======== DATA UNDER STUDY

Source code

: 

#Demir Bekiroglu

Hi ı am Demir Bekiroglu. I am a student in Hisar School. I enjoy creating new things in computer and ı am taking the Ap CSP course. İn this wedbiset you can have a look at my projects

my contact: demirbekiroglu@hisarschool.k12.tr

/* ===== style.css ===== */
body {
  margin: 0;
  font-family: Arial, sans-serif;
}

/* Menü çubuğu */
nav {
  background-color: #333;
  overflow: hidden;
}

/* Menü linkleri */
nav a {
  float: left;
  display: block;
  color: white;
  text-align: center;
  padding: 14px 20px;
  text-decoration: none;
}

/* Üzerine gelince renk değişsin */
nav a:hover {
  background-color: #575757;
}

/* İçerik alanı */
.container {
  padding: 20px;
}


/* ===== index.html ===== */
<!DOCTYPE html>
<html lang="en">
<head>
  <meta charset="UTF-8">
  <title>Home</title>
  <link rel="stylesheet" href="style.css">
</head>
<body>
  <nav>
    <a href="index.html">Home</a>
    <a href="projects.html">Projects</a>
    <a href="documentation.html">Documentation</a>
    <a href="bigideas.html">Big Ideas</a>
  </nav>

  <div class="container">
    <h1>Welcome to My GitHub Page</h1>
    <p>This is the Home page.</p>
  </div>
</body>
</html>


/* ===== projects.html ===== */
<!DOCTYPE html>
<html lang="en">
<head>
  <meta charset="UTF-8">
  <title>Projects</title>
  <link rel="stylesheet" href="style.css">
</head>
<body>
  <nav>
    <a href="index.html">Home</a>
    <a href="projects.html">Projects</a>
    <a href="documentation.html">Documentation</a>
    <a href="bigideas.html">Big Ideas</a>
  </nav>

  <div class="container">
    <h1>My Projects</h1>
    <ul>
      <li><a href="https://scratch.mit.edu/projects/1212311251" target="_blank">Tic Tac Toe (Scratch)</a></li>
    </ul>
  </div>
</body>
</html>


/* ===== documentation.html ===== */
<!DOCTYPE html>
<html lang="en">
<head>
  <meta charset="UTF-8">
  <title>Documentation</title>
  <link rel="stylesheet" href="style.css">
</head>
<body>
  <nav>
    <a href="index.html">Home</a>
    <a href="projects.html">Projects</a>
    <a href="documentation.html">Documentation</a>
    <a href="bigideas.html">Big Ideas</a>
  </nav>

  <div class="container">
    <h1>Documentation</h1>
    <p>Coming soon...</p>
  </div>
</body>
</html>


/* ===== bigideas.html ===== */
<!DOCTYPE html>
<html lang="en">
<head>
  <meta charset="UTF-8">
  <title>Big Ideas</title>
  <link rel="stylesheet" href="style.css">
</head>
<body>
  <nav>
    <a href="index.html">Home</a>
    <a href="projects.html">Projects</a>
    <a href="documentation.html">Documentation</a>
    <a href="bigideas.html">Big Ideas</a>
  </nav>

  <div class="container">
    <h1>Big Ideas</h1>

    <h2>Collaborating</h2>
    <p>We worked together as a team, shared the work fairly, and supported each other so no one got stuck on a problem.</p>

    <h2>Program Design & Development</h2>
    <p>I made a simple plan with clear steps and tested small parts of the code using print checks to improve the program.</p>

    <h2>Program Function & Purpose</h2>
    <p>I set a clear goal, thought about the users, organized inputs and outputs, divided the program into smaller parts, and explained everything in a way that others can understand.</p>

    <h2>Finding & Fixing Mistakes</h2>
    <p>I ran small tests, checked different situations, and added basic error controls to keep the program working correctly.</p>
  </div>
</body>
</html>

================

PROBLEM DESCRIPTION:
If the word "parts" appears in a line above, copy that line.

RESPONSE BOX:
    <p>I made a simple plan with clear steps and tested small parts of the code using print checks to improve the program.</p>
    <p>I set a clear goal, thought about the users, organized inputs and outputs, divided the program into smaller parts, and explained everything in a way that others can understand.</p>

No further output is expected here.